By contrast, psychotic justification for the offense—for example, a mother who kills her children because she believes she is saving them from the devil—may indicate that the defendant believed that the offense was wrong but morally justified.
Caveats. The defendant’s mental status during the interview may differ vastly from that at the time of the offense. Don’t be swayed if a defendant with a history of psychosis now appears symptom-free. Recent treatment may explain his or her lack of symptoms. Also be aware that the defendant may be malingering mental illness to support an insanity defense and escape criminal responsibility.7
Outcomes. Approximately 15% to 25% of criminal defendants who plead insanity are adjudicated insane. Technically, a defendant who is found legally insane has been acquitted of the offense. The insanity defense is less likely to succeed in jury than in nonjury trials.8
Although the defendant may not be punished once acquitted, he or she may be committed to a mental institution to ensure treatment compliance and protect the public.
Irresistible impulse test for sanity: A modern interpretation
Inability to defer the act
Inability to ignore specific instructions
Must not be caused by rage or intoxication
Magnitude, likelihood, and imminence of consequences if act is not performed
Attempted alternatives to the act
Genuineness of command hallucinations and the ability to ignore them
Case continued: seeing red
When you interview Mr. B 3 months after his arrest, he is not psychotic. He says he ran out of his medications 6 months before he killed his wife and resumed taking them while in jail awaiting trial.

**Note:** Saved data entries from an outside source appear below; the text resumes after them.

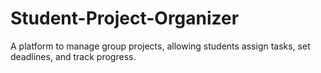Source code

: # Student-Project-Organizer
A platform to manage group projects, allowing students assign tasks, set deadlines, and track progress.
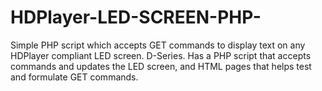 # HDPlayer-LED-SCREEN-PHP-
Simple PHP script which accepts GET commands to display text on any HDPlayer compliant LED screen.  D-Series.  Has a PHP script that accepts commands and updates the LED screen, and HTML pages that helps test and formulate GET commands.  
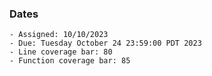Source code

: ### Dates

    - Assigned: 10/10/2023
    - Due: Tuesday October 24 23:59:00 PDT 2023
    - Line coverage bar: 80
    - Function coverage bar: 85
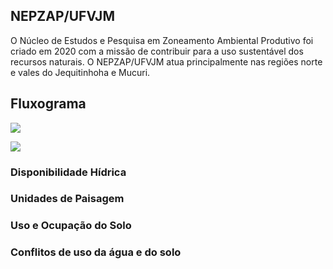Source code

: ## NEPZAP/UFVJM

O Núcleo de Estudos e Pesquisa em Zoneamento Ambiental Produtivo foi criado em 2020 com a missão de contribuir para a uso sustentável dos recursos naturais. O NEPZAP/UFVJM atua principalmente nas regiões norte e vales do Jequitinhoha e Mucuri.

## Fluxograma

![](https://github.com/Gorgens/nepzap/blob/master/img/fluxo_trabalho.png)

![](.img/fluxo_trabalho.png)

### Disponibilidade Hídrica

### Unidades de Paisagem

### Uso e Ocupação do Solo

### Conflitos de uso da água e do solo
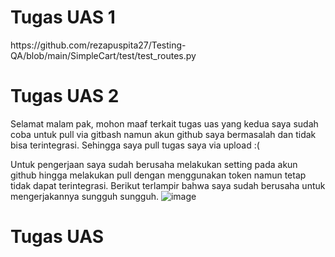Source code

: <h1>Tugas UAS 1</h1>
https://github.com/rezapuspita27/Testing-QA/blob/main/SimpleCart/test/test_routes.py

<h1>Tugas UAS 2</h1>

Selamat malam pak, mohon maaf terkait tugas uas yang kedua saya sudah coba untuk pull via gitbash namun akun github saya bermasalah dan tidak bisa terintegrasi. Sehingga saya pull tugas saya via upload :(

Untuk pengerjaan saya sudah berusaha melakukan setting pada akun github hingga melakukan pull dengan menggunakan token namun tetap tidak dapat terintegrasi. Berikut terlampir bahwa saya sudah berusaha untuk mengerjakannya sungguh sungguh.
![image](https://github.com/rezapuspita27/Testing-QA/assets/117505125/4dc7909c-de9a-4493-a9dd-8dcca14975b8)


<h1>Tugas UAS</h1>
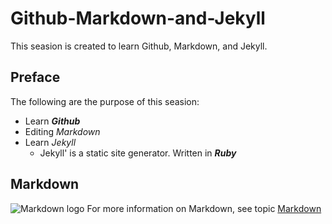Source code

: # Github-Markdown-and-Jekyll
This seasion is created to learn Github, Markdown, and Jekyll.

## Preface
The following are the purpose of this seasion:
- Learn _**Github**_
- Editing _Markdown_
- Learn _Jekyll_
  -  Jekyll' is a static site generator. Written in _**Ruby**_

## Markdown
![Markdown logo](http://kirkstrobeck.github.io/whatismarkdown.com/img/markdown.png)
For more information on Markdown, see topic [Markdown](#Markdown.md)
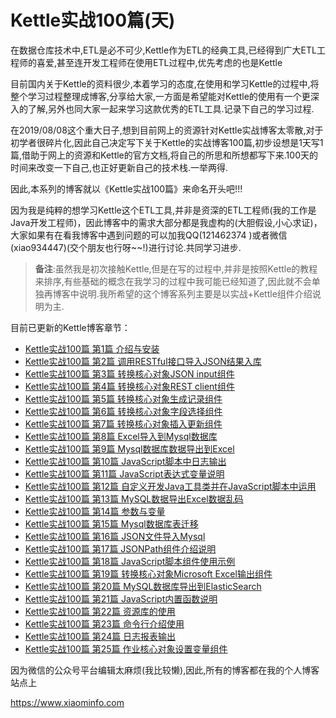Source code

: # Kettle实战100篇(天)

在数据仓库技术中,ETL是必不可少,Kettle作为ETL的经典工具,已经得到广大ETL工程师的喜爱,甚至连开发工程师在使用ETL过程中,优先考虑的也是Kettle

目前国内关于Kettle的资料很少,本着学习的态度,在使用和学习Kettle的过程中,将整个学习过程整理成博客,分享给大家,一方面是希望能对Kettle的使用有一个更深入的了解,另外也同大家一起来学习这款优秀的ETL工具.记录下自己的学习过程.

在2019/08/08这个重大日子,想到目前网上的资源针对Kettle实战博客太零散,对于初学者很碎片化,因此自己决定写下关于Kettle的实战博客100篇,初步设想是1天写1篇,借助于网上的资源和Kettle的官方文档,将自己的所思和所想都写下来.100天的时间来改变一下自己,也正好更新自己的技术栈.一举两得.

因此,本系列的博客就以《Kettle实战100篇》来命名开头吧!!!

因为我是纯粹的想学习Kettle这个ETL工具,并非是资深的ETL工程师(我的工作是Java开发工程师)，因此博客中的需求大部分都是我虚构的(大胆假设,小心求证)，大家如果有在看我博客中遇到问题的可以加我QQ(121462374 )或者微信(xiao934447)(交个朋友也行呀~~!)进行讨论.共同学习进步.

> **备注**:虽然我是初次接触Kettle,但是在写的过程中,并非是按照Kettle的教程来排序,有些基础的概念在我学习的过程中我可能已经知道了,因此就不会单独再博客中说明.我所希望的这个博客系列主要是以实战+Kettle组件介绍说明为主.

目前已更新的Kettle博客章节：

- [Kettle实战100篇 第1篇 介绍与安装](https://www.xiaominfo.com/2019/08/08/kettle-1/)
- [Kettle实战100篇 第2篇 调用RESTful接口导入JSON结果入库](https://www.xiaominfo.com/2019/08/08/kettle-2/)
- [Kettle实战100篇 第3篇 转换核心对象JSON input组件](https://www.xiaominfo.com/2019/08/08/kettle-3/)
- [Kettle实战100篇 第4篇 转换核心对象REST client组件](https://www.xiaominfo.com/2019/08/08/kettle-4/)
- [Kettle实战100篇 第5篇 转换核心对象生成记录组件](https://www.xiaominfo.com/2019/08/09/kettle-5/)
- [Kettle实战100篇 第6篇 转换核心对象字段选择组件](https://www.xiaominfo.com/2019/08/09/kettle-6/)
- [Kettle实战100篇 第7篇 转换核心对象插入更新组件](https://www.xiaominfo.com/2019/08/10/kettle-7/)
- [Kettle实战100篇 第8篇 Excel导入到Mysql数据库](https://www.xiaominfo.com/2019/08/11/kettle-8/)
- [Kettle实战100篇 第9篇 Mysql数据库数据导出到Excel](https://www.xiaominfo.com/2019/08/12/kettle-9/)
- [Kettle实战100篇 第10篇 JavaScript脚本中日志输出](https://www.xiaominfo.com/2019/08/12/kettle-10/)
- [Kettle实战100篇 第11篇 JavaScript表达式变量说明](https://www.xiaominfo.com/2019/08/13/kettle-11/)
- [Kettle实战100篇 第12篇 自定义开发Java工具类并在JavaScript脚本中运用](https://www.xiaominfo.com/2019/08/13/kettle-12/)
- [Kettle实战100篇 第13篇 MySQL数据导出Excel数据乱码](https://www.xiaominfo.com/2019/08/13/kettle-13/)
- [Kettle实战100篇 第14篇 参数与变量](https://www.xiaominfo.com/2019/08/14/kettle-14/)
- [Kettle实战100篇 第15篇 Mysql数据库表迁移](https://www.xiaominfo.com/2019/08/14/kettle-15/)
- [Kettle实战100篇 第16篇 JSON文件导入Mysql](https://www.xiaominfo.com/2019/08/14/kettle-16/)
- [Kettle实战100篇 第17篇 JSONPath组件介绍说明](https://www.xiaominfo.com/2019/08/14/kettle-17/)
- [Kettle实战100篇 第18篇 JavaScript脚本组件使用示例](https://www.xiaominfo.com/2019/08/15/kettle-18/)
- [Kettle实战100篇 第19篇 转换核心对象Microsoft Excel输出组件](https://www.xiaominfo.com/2019/08/15/kettle-19/)
- [Kettle实战100篇 第20篇 MySQL数据库导出到ElasticSearch](https://www.xiaominfo.com/2019/08/15/kettle-20/)
- [Kettle实战100篇 第21篇 JavaScript内置函数说明]()
- [Kettle实战100篇 第22篇 资源库的使用 ]()
- [Kettle实战100篇 第23篇 命令行介绍使用]()
- [Kettle实战100篇 第24篇 日志报表输出]()
- [Kettle实战100篇 第25篇 作业核心对象设置变量组件]()

因为微信的公众号平台编辑太麻烦(我比较懒),因此,所有的博客都在我的个人博客站点上

https://www.xiaominfo.com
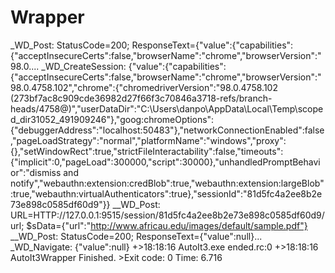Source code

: # Wrapper
_WD_Post: StatusCode=200; ResponseText={"value":{"capabilities":{"acceptInsecureCerts":false,"browserName":"chrome","browserVersion":"98.0.... _WD_CreateSession: {"value":{"capabilities":{"acceptInsecureCerts":false,"browserName":"chrome","browserVersion":"98.0.4758.102","chrome":{"chromedriverVersion":"98.0.4758.102 (273bf7ac8c909cde36982d27f66f3c70846a3718-refs/branch-heads/4758@)","userDataDir":"C:\\Users\\danpo\\AppData\\Local\\Temp\\scoped_dir31052_491909246"},"goog:chromeOptions":{"debuggerAddress":"localhost:50483"},"networkConnectionEnabled":false,"pageLoadStrategy":"normal","platformName":"windows","proxy":{},"setWindowRect":true,"strictFileInteractability":false,"timeouts":{"implicit":0,"pageLoad":300000,"script":30000},"unhandledPromptBehavior":"dismiss and notify","webauthn:extension:credBlob":true,"webauthn:extension:largeBlob":true,"webauthn:virtualAuthenticators":true},"sessionId":"81d5fc4a2ee8b2e73e898c0585df60d9"}} __WD_Post: URL=HTTP://127.0.0.1:9515/session/81d5fc4a2ee8b2e73e898c0585df60d9/url; $sData={"url":"http://www.africau.edu/images/default/sample.pdf"} __WD_Post: StatusCode=200; ResponseText={"value":null}... _WD_Navigate: {"value":null} +>18:18:16 AutoIt3.exe ended.rc:0 +>18:18:16 AutoIt3Wrapper Finished. >Exit code: 0    Time: 6.716
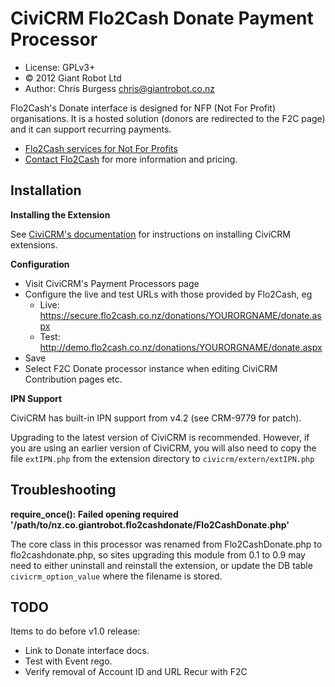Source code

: CiviCRM Flo2Cash Donate Payment Processor
=========================================

* License: GPLv3+
* &copy; 2012 Giant Robot Ltd
* Author: Chris Burgess <chris@giantrobot.co.nz>

Flo2Cash's Donate interface is designed for NFP (Not For Profit) organisations.
It is a hosted solution (donors are redirected to the F2C page) and it can
support recurring payments.

* [Flo2Cash services for Not For Profits](http://www.flo2cash.co.nz/notforprofit.php)
* [Contact Flo2Cash](http://www.flo2cash.co.nz/contact.php) for more information and pricing.

Installation
------------

**Installing the Extension**

See [CiviCRM's documentation](http://wiki.civicrm.org/confluence/display/CRMDOC/Extensions)
for instructions on installing CiviCRM extensions.

**Configuration**

* Visit CiviCRM's Payment Processors page
* Configure the live and test URLs with those provided by Flo2Cash, eg
  * Live: https://secure.flo2cash.co.nz/donations/YOURORGNAME/donate.aspx
  * Test: http://demo.flo2cash.co.nz/donations/YOURORGNAME/donate.aspx
* Save
* Select F2C Donate processor instance when editing CiviCRM Contribution pages etc.

**IPN Support**

CiviCRM has built-in IPN support from v4.2 (see CRM-9779 for patch).

Upgrading to the latest version of CiviCRM is recommended. However, if you are
using an earlier version of CiviCRM, you will also need to copy the file
`extIPN.php` from the extension directory to `civicrm/extern/extIPN.php`

Troubleshooting
---------------

**require_once(): Failed opening required '/path/to/nz.co.giantrobot.flo2cashdonate/Flo2CashDonate.php'**

The core class in this processor was renamed from Flo2CashDonate.php to
flo2cashdonate.php, so sites upgrading this module from 0.1 to 0.9 may need
to either uninstall and reinstall the extension, or update the DB table
`civicrm_option_value` where the filename is stored.

TODO
----

Items to do before v1.0 release:

* Link to Donate interface docs.
* Test with Event rego.
* Verify removal of Account ID and URL Recur with F2C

Mr. B relates that in the months before the offense he grew concerned that his wife was involved in “ritualistic sexual perversions” commanded by the devil. He tried to discuss this with his mother-in-law and minister but did not get a satisfactory response.
On the evening of the killing, Mr. B was particularly agitated while waiting for his wife to return home from work. She walked in wearing a red sweater, which indicated to him that she had had sex with 17 different men at work that day. To save her from eternal damnation for adultery, Mr. B believed he had to stab her 17 times before sunrise.

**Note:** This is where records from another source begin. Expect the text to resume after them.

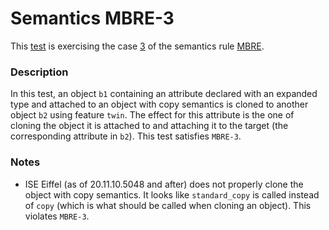# Semantics MBRE-3

This [test](.) is exercising the case [3](../Readme.md) of the semantics rule [MBRE](../../mbre/Readme.md).

### Description

In this test, an object `b1` containing an attribute declared with an expanded type and attached to an object with copy semantics is cloned to another object  `b2` using feature `twin`. The effect for this attribute is the one of cloning the object it is attached to and attaching it to the target (the corresponding attribute in `b2`). This test satisfies `MBRE-3`.

### Notes

* ISE Eiffel (as of 20.11.10.5048 and after) does not properly clone the object with copy semantics. It looks like `standard_copy` is called instead of `copy` (which is what should be called when cloning an object). This violates `MBRE-3`.
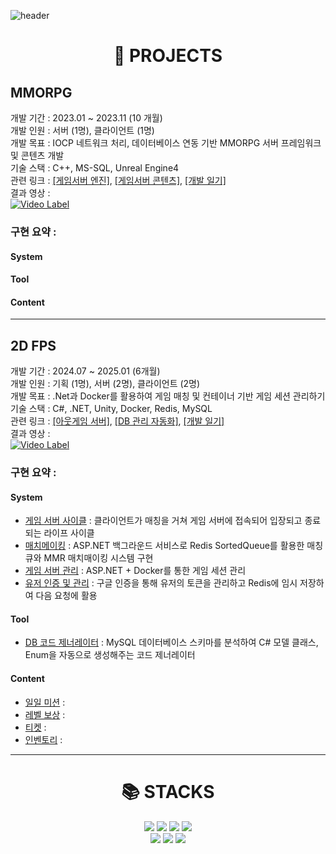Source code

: <div>

  <!--Header-->
  ![header](https://capsule-render.vercel.app/api?type=Waving&color=timeGradient&height=300&section=header&text=Apeirogon99&fontSize=90)
  
</div>

<div>
  <!--Body-->

  <div align="center"> <h1> 📁 PROJECTS </h1> </div>

  ## MMORPG
  개발 기간 : 2023.01 ~ 2023.11 (10 개월) </br>
  개발 인원 : 서버 (1명), 클라이언트 (1명) </br>
  개발 목표 : IOCP 네트워크 처리, 데이터베이스 연동 기반 MMORPG 서버 프레임워크 및 콘텐츠 개발 </br>
  기술 스택 : C++, MS-SQL, Unreal Engine4 </br>
  관련 링크 : [[게임서버 엔진]](https://github.com/Apeirogon99/ApeirogonServerEngine), 
             [[게임서버 콘텐츠]](https://github.com/Apeirogon99/Project_LD_Server),
             [[개발 일기]](https://apeirogon99.tistory.com/category/%5BMMORPG%5D) </br>
  결과 영상 : </br>
  [![Video Label](http://img.youtube.com/vi/V_tvPMT1-Mk/0.jpg)](https://youtu.be/V_tvPMT1-Mk)
  ### 구현 요약 : </br>
  #### System

  #### Tool
  
  #### Content
  
  ------
  ## 2D FPS
  개발 기간 : 2024.07 ~ 2025.01 (6개월) </br>
  개발 인원 : 기획 (1명), 서버 (2명), 클라이언트 (2명) </br>
  개발 목표 : .Net과 Docker를 활용하여 게임 매칭 및 컨테이너 기반 게임 세션 관리하기 </br>
  기술 스택 : C#, .NET, Unity, Docker, Redis, MySQL </br>
  관련 링크 : [[아웃게임 서버]](https://github.com/sulbos-GP/GunShooterOnline/tree/main/GSO_WebServer), 
             [[DB 관리 자동화]](https://github.com/Apeirogon99/SchemaStructor),
             [[개발 일기]](https://apeirogon99.tistory.com/category/%5BSurvival%20Horizion%5D) </br>
  결과 영상 : </br>
  [![Video Label](http://img.youtube.com/vi/444oGjuMZwc/0.jpg)](https://youtu.be/444oGjuMZwc)
  ### 구현 요약 : </br>
  #### System
  - [게임 서버 사이클](https://github.com/sulbos-GP/GunShooterOnline/tree/main/GSO_WebServer) : 클라이언트가 매칭을 거쳐 게임 서버에 접속되어 입장되고 종료되는 라이프 사이클
  - [매치메이킹](https://github.com/sulbos-GP/GunShooterOnline/tree/main/GSO_WebServer/Matchmaker) : ASP.NET 백그라운드 서비스로 Redis SortedQueue를 활용한 매칭큐와 MMR 매치매이킹 시스템 구현 
  - [게임 서버 관리](https://github.com/sulbos-GP/GunShooterOnline/tree/main/GSO_WebServer/GameServerManager) : ASP.NET + Docker를 통한 게임 세션 관리
  - [유저 인증 및 관리](https://github.com/sulbos-GP/GunShooterOnline/tree/main/GSO_WebServer/GsoWebServer) : 구글 인증을 통해 유저의 토큰을 관리하고 Redis에 임시 저장하여 다음 요청에 활용
  #### Tool
  - [DB 코드 제너레이터](https://github.com/Apeirogon99/SchemaStructor) : MySQL 데이터베이스 스키마를 분석하여 C# 모델 클래스, Enum을 자동으로 생성해주는 코드 제너레이터
  #### Content
  - [일일 미션]() : 
  - [레벨 보상]() :
  - [티켓]() :
  - [인벤토리]() : 
  
  ------
  <div align=center><h1>📚 STACKS</h1></div>
  
  <div align=center> 
    <img src="https://img.shields.io/badge/c-A8B9CC?style=for-the-badge&logo=c&logoColor=white"> 
    <img src="https://img.shields.io/badge/c++-00599C?style=for-the-badge&logo=c%2B%2B&logoColor=white">
    <img src="https://img.shields.io/badge/unrealengine-0E1128?style=for-the-badge&logo=unrealengine&logoColor=white">
    <img src="https://img.shields.io/badge/mysql-4479A1?style=for-the-badge&logo=mysql&logoColor=white"> 
    <br>
    <img src="https://img.shields.io/badge/dotnet-512BD4?style=for-the-badge&logo=dotnet&logoColor=white"> 
    <img src="https://img.shields.io/badge/docker-2496ED?style=for-the-badge&logo=docker&logoColor=white">
    <img src="https://img.shields.io/badge/redis-FF4438?style=for-the-badge&logo=redis&logoColor=white">
    <br>
  </div>

  
</div>

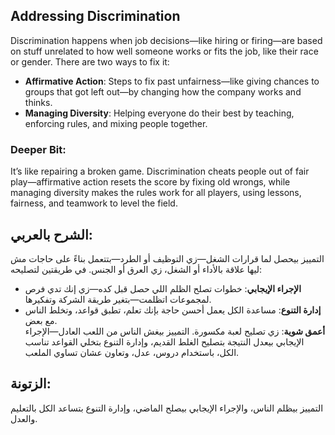 ## Addressing Discrimination

Discrimination happens when job decisions—like hiring or firing—are based on stuff unrelated to how well someone works or fits the job, like their race or gender. There are two ways to fix it:

- **Affirmative Action**: Steps to fix past unfairness—like giving chances to groups that got left out—by changing how the company works and thinks.
- **Managing Diversity**: Helping everyone do their best by teaching, enforcing rules, and mixing people together.

### **Deeper Bit**:
It’s like repairing a broken game. Discrimination cheats people out of fair play—affirmative action resets the score by fixing old wrongs, while managing diversity makes the rules work for all players, using lessons, fairness, and teamwork to level the field.

## **الشرح بالعربي**:
التمييز بيحصل لما قرارات الشغل—زي التوظيف أو الطرد—بتتعمل بناءً على حاجات مش ليها علاقة بالأداء أو الشغل، زي العرق أو الجنس. في طريقتين لتصليحه:

- **الإجراء الإيجابي**: خطوات تصلح الظلم اللي حصل قبل كده—زي إنك تدي فرص لمجموعات اتظلمت—بتغير طريقة الشركة وتفكيرها.
- **إدارة التنوع**: مساعدة الكل يعمل أحسن حاجة بإنك تعلم، تطبق قواعد، وتخلط الناس مع بعض.  
    **أعمق شوية**: زي تصليح لعبة مكسورة. التمييز بيغش الناس من اللعب العادل—الإجراء الإيجابي بيعدل النتيجة بتصليح الغلط القديم، وإدارة التنوع بتخلي القواعد تناسب الكل، باستخدام دروس، عدل، وتعاون عشان تساوي الملعب.

## **الزتونة**:
التمييز بيظلم الناس، والإجراء الإيجابي بيصلح الماضي، وإدارة التنوع بتساعد الكل بالتعليم والعدل.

He becomes tearful during the interview and says he wishes he “could go back in time and fix things.”
Mr. B. shows clear evidence of a severe mental disease during the offense (psychosis, medication nonadherence) without a personality or substance use disorder.

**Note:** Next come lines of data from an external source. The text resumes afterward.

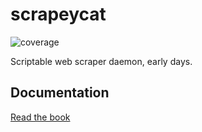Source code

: # scrapeycat
![coverage](https://mkforsb.github.io/scrapeycat/coverage-badge.svg?maxAge=600 "Coverage")

Scriptable web scraper daemon, early days.

## Documentation
[Read the book](https://mkforsb.github.io/scrapeycat)
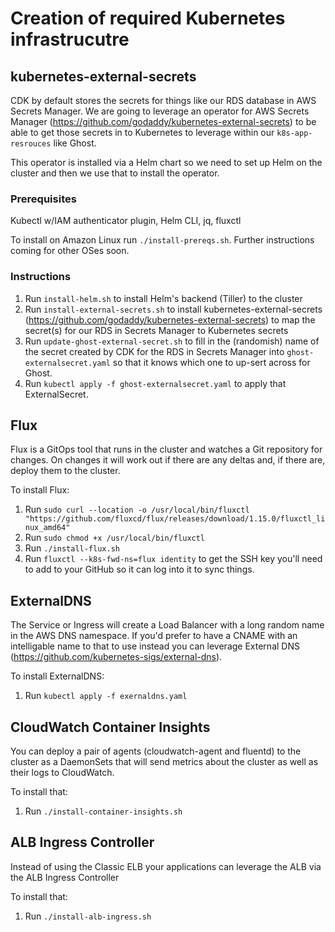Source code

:# Creation of required Kubernetes infrastrucutre

## kubernetes-external-secrets
CDK by default stores the secrets for things like our RDS database in AWS Secrets Manager. We are going to leverage an operator for AWS Secrets Manager (https://github.com/godaddy/kubernetes-external-secrets) to be able to get those secrets in to Kubernetes to leverage within our `k8s-app-resrouces` like Ghost.

This operator is installed via a Helm chart so we need to set up Helm on the cluster and then we use that to install the operator.

### Prerequisites
Kubectl w/IAM authenticator plugin, Helm CLI, jq, fluxctl

To install on Amazon Linux run `./install-prereqs.sh`. Further instructions coming for other OSes soon.

### Instructions
1. Run `install-helm.sh` to install Helm's backend (Tiller) to the cluster
1. Run `install-external-secrets.sh` to install kubernetes-external-secrets (https://github.com/godaddy/kubernetes-external-secrets) to map the secret(s) for our RDS in Secrets Manager to Kubernetes secrets
1. Run `update-ghost-external-secret.sh` to fill in the (randomish) name of the secret created by CDK for the RDS in Secrets Manager into `ghost-externalsecret.yaml` so that it knows which one to up-sert across for Ghost.
1. Run `kubectl apply -f ghost-externalsecret.yaml` to apply that ExternalSecret.

## Flux
Flux is a GitOps tool that runs in the cluster and watches a Git repository for changes. On changes it will work out if there are any deltas and, if there are, deploy them to the cluster.

To install Flux:
1. Run `sudo curl --location -o /usr/local/bin/fluxctl "https://github.com/fluxcd/flux/releases/download/1.15.0/fluxctl_linux_amd64"`
1. Run `sudo chmod +x /usr/local/bin/fluxctl`
1. Run `./install-flux.sh`
1. Run `fluxctl --k8s-fwd-ns=flux identity` to get the SSH key you'll need to add to your GitHub so it can log into it to sync things.

## ExternalDNS
The Service or Ingress will create a Load Balancer with a long random name in the AWS DNS namespace. If you'd prefer to have a CNAME with an intelligable name to that to use instead you can leverage External DNS (https://github.com/kubernetes-sigs/external-dns).

To install ExternalDNS:
1. Run `kubectl apply -f exernaldns.yaml`

## CloudWatch Container Insights
You can deploy a pair of agents (cloudwatch-agent and fluentd) to the cluster as a DaemonSets that will send metrics about the cluster as well as their logs to CloudWatch.

To install that:
1. Run `./install-container-insights.sh`

## ALB Ingress Controller
Instead of using the Classic ELB your applications can leverage the ALB via the ALB Ingress Controller

To install that:
1. Run `./install-alb-ingress.sh`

Factors that indicate he did not know his actions were wrong at the time of the event include:
- his delusional belief that he was saving his wife from damnation
- lack of a rational motive
- lack of effort to conceal the offense
- his ready confession to 911 operators and police officers
- his cooperation with police.
On the other hand, Mr. B knew that murder is illegal and that killing one’s wife for infidelity (whether delusional or not) is not legal. These factors suggest that Mr. B knew that his actions were wrong at the time.
Mr. B’s attempts at alternate solutions (discussions with clergy and his mother-in-law) and the perceived deadline (the need to kill his wife before sunrise to prevent damnation) indicate that he had an irresistible impulse.
Open to interpretation
As this case suggests, a defendant’s sanity or insanity is determined by many factors and is often open to interpretation. In court, the prosecution and defense aim to answer two complex questions:
- Did the defendant suffer from a mental illness? (This may be clear in patients with schizophrenia but more difficult to determine in others, such as in substance-induced mood disorder.)
- Did this mental illness alter the defendant’s judgment to such a degree that he or she no longer knew the offense was wrongful?
States use subtle variations in language to indicate the strictness of their standards. Some may use “know” (a stricter standard) versus “appreciate” the wrongfulness of his or her actions. This difficult concept becomes more detailed if the defendant knew the act was wrongful but had an overriding moral justification (such as Mr. B’s desire to save his wife from damnation).